(Data for analysis Opens)

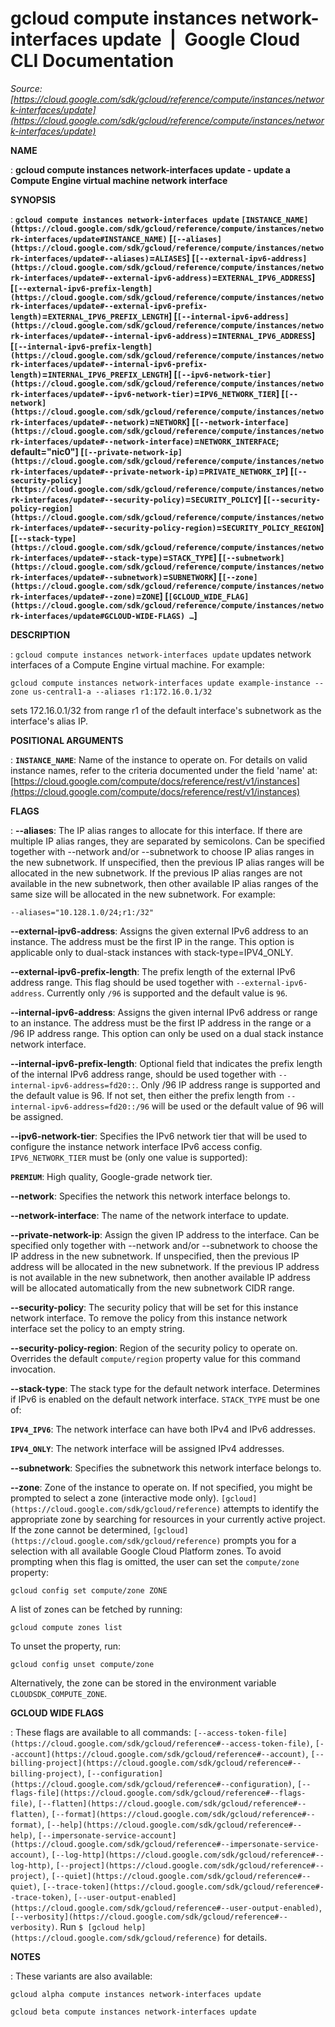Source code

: # gcloud compute instances network-interfaces update  |  Google Cloud CLI Documentation

*Source: [https://cloud.google.com/sdk/gcloud/reference/compute/instances/network-interfaces/update](https://cloud.google.com/sdk/gcloud/reference/compute/instances/network-interfaces/update)*

**NAME**

: **gcloud compute instances network-interfaces update - update a Compute Engine virtual machine network interface**

**SYNOPSIS**

: **`gcloud compute instances network-interfaces update` `[INSTANCE_NAME](https://cloud.google.com/sdk/gcloud/reference/compute/instances/network-interfaces/update#INSTANCE_NAME)` [`[--aliases](https://cloud.google.com/sdk/gcloud/reference/compute/instances/network-interfaces/update#--aliases)`=`ALIASES`] [`[--external-ipv6-address](https://cloud.google.com/sdk/gcloud/reference/compute/instances/network-interfaces/update#--external-ipv6-address)`=`EXTERNAL_IPV6_ADDRESS`] [`[--external-ipv6-prefix-length](https://cloud.google.com/sdk/gcloud/reference/compute/instances/network-interfaces/update#--external-ipv6-prefix-length)`=`EXTERNAL_IPV6_PREFIX_LENGTH`] [`[--internal-ipv6-address](https://cloud.google.com/sdk/gcloud/reference/compute/instances/network-interfaces/update#--internal-ipv6-address)`=`INTERNAL_IPV6_ADDRESS`] [`[--internal-ipv6-prefix-length](https://cloud.google.com/sdk/gcloud/reference/compute/instances/network-interfaces/update#--internal-ipv6-prefix-length)`=`INTERNAL_IPV6_PREFIX_LENGTH`] [`[--ipv6-network-tier](https://cloud.google.com/sdk/gcloud/reference/compute/instances/network-interfaces/update#--ipv6-network-tier)`=`IPV6_NETWORK_TIER`] [`[--network](https://cloud.google.com/sdk/gcloud/reference/compute/instances/network-interfaces/update#--network)`=`NETWORK`] [`[--network-interface](https://cloud.google.com/sdk/gcloud/reference/compute/instances/network-interfaces/update#--network-interface)`=`NETWORK_INTERFACE`; default="nic0"] [`[--private-network-ip](https://cloud.google.com/sdk/gcloud/reference/compute/instances/network-interfaces/update#--private-network-ip)`=`PRIVATE_NETWORK_IP`] [`[--security-policy](https://cloud.google.com/sdk/gcloud/reference/compute/instances/network-interfaces/update#--security-policy)`=`SECURITY_POLICY`] [`[--security-policy-region](https://cloud.google.com/sdk/gcloud/reference/compute/instances/network-interfaces/update#--security-policy-region)`=`SECURITY_POLICY_REGION`] [`[--stack-type](https://cloud.google.com/sdk/gcloud/reference/compute/instances/network-interfaces/update#--stack-type)`=`STACK_TYPE`] [`[--subnetwork](https://cloud.google.com/sdk/gcloud/reference/compute/instances/network-interfaces/update#--subnetwork)`=`SUBNETWORK`] [`[--zone](https://cloud.google.com/sdk/gcloud/reference/compute/instances/network-interfaces/update#--zone)`=`ZONE`] [`[GCLOUD_WIDE_FLAG](https://cloud.google.com/sdk/gcloud/reference/compute/instances/network-interfaces/update#GCLOUD-WIDE-FLAGS) …`]**

**DESCRIPTION**

: `gcloud compute instances network-interfaces update` updates network
interfaces of a Compute Engine virtual machine. For example:

```
gcloud compute instances network-interfaces update example-instance --zone us-central1-a --aliases r1:172.16.0.1/32
```

sets 172.16.0.1/32 from range r1 of the default interface's subnetwork as the
interface's alias IP.

**POSITIONAL ARGUMENTS**

: **`INSTANCE_NAME`**:
Name of the instance to operate on. For details on valid instance names, refer
to the criteria documented under the field 'name' at: [https://cloud.google.com/compute/docs/reference/rest/v1/instances](https://cloud.google.com/compute/docs/reference/rest/v1/instances)

**FLAGS**

: **--aliases**:
The IP alias ranges to allocate for this interface. If there are multiple IP
alias ranges, they are separated by semicolons.
Can be specified together with --network and/or --subnetwork to choose IP alias
ranges in the new subnetwork. If unspecified, then the previous IP alias ranges
will be allocated in the new subnetwork. If the previous IP alias ranges are not
available in the new subnetwork, then other available IP alias ranges of the
same size will be allocated in the new subnetwork.
For example:

```
--aliases="10.128.1.0/24;r1:/32"
```

**--external-ipv6-address**:
Assigns the given external IPv6 address to an instance. The address must be the
first IP in the range. This option is applicable only to dual-stack instances
with stack-type=IPV4_ONLY.

**--external-ipv6-prefix-length**:
The prefix length of the external IPv6 address range. This flag should be used
together with `--external-ipv6-address`. Currently only
`/96` is supported and the default value is `96`.

**--internal-ipv6-address**:
Assigns the given internal IPv6 address or range to an instance. The address
must be the first IP address in the range or a /96 IP address range. This option
can only be used on a dual stack instance network interface.

**--internal-ipv6-prefix-length**:
Optional field that indicates the prefix length of the internal IPv6 address
range, should be used together with `--internal-ipv6-address=fd20::`.
Only /96 IP address range is supported and the default value is 96. If not set,
then either the prefix length from
`--internal-ipv6-address=fd20::/96` will be used or the default value
of 96 will be assigned.

**--ipv6-network-tier**:
Specifies the IPv6 network tier that will be used to configure the instance
network interface IPv6 access config. `IPV6_NETWORK_TIER`
must be (only one value is supported):

**`PREMIUM`**:
High quality, Google-grade network tier.

**--network**:
Specifies the network this network interface belongs to.

**--network-interface**:
The name of the network interface to update.

**--private-network-ip**:
Assign the given IP address to the interface. Can be specified only together
with --network and/or --subnetwork to choose the IP address in the new
subnetwork. If unspecified, then the previous IP address will be allocated in
the new subnetwork. If the previous IP address is not available in the new
subnetwork, then another available IP address will be allocated automatically
from the new subnetwork CIDR range.

**--security-policy**:
The security policy that will be set for this instance network interface. To
remove the policy from this instance network interface set the policy to an
empty string.

**--security-policy-region**:
Region of the security policy to operate on. Overrides the default
`compute/region` property value for this command invocation.

**--stack-type**:
The stack type for the default network interface. Determines if IPv6 is enabled
on the default network interface. `STACK_TYPE` must be one
of:

**`IPV4_IPV6`**:
The network interface can have both IPv4 and IPv6 addresses.

**`IPV4_ONLY`**:
The network interface will be assigned IPv4 addresses.

**--subnetwork**:
Specifies the subnetwork this network interface belongs to.

**--zone**:
Zone of the instance to operate on. If not specified, you might be prompted to
select a zone (interactive mode only). `[gcloud](https://cloud.google.com/sdk/gcloud/reference)` attempts to identify the
appropriate zone by searching for resources in your currently active project. If
the zone cannot be determined, `[gcloud](https://cloud.google.com/sdk/gcloud/reference)` prompts you for a selection with
all available Google Cloud Platform zones.
To avoid prompting when this flag is omitted, the user can set the
``compute/zone`` property:

```
gcloud config set compute/zone ZONE
```

A list of zones can be fetched by running:

```
gcloud compute zones list
```

To unset the property, run:

```
gcloud config unset compute/zone
```

Alternatively, the zone can be stored in the environment variable
``CLOUDSDK_COMPUTE_ZONE``.

**GCLOUD WIDE FLAGS**

: These flags are available to all commands: `[--access-token-file](https://cloud.google.com/sdk/gcloud/reference#--access-token-file)`,
`[--account](https://cloud.google.com/sdk/gcloud/reference#--account)`, `[--billing-project](https://cloud.google.com/sdk/gcloud/reference#--billing-project)`,
`[--configuration](https://cloud.google.com/sdk/gcloud/reference#--configuration)`,
`[--flags-file](https://cloud.google.com/sdk/gcloud/reference#--flags-file)`,
`[--flatten](https://cloud.google.com/sdk/gcloud/reference#--flatten)`, `[--format](https://cloud.google.com/sdk/gcloud/reference#--format)`, `[--help](https://cloud.google.com/sdk/gcloud/reference#--help)`, `[--impersonate-service-account](https://cloud.google.com/sdk/gcloud/reference#--impersonate-service-account)`,
`[--log-http](https://cloud.google.com/sdk/gcloud/reference#--log-http)`,
`[--project](https://cloud.google.com/sdk/gcloud/reference#--project)`, `[--quiet](https://cloud.google.com/sdk/gcloud/reference#--quiet)`, `[--trace-token](https://cloud.google.com/sdk/gcloud/reference#--trace-token)`, `[--user-output-enabled](https://cloud.google.com/sdk/gcloud/reference#--user-output-enabled)`,
`[--verbosity](https://cloud.google.com/sdk/gcloud/reference#--verbosity)`.
Run `$ [gcloud help](https://cloud.google.com/sdk/gcloud/reference)` for details.

**NOTES**

: These variants are also available:

```
gcloud alpha compute instances network-interfaces update
```

```
gcloud beta compute instances network-interfaces update
```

(Data for analysis Closes)

- _What to work on_
Copy the stretch of the records above that runs from the line with "with --network and/or --subnetwork to choose the" through the line with "The security policy that". Both end lines belong in the copy, and nothing else does.

- _Reply to the task_
with --network and/or --subnetwork to choose the IP address in the new
subnetwork. If unspecified, then the previous IP address will be allocated in
the new subnetwork. If the previous IP address is not available in the new
subnetwork, then another available IP address will be allocated automatically
from the new subnetwork CIDR range.

**--security-policy**:
The security policy that will be set for this instance network interface. To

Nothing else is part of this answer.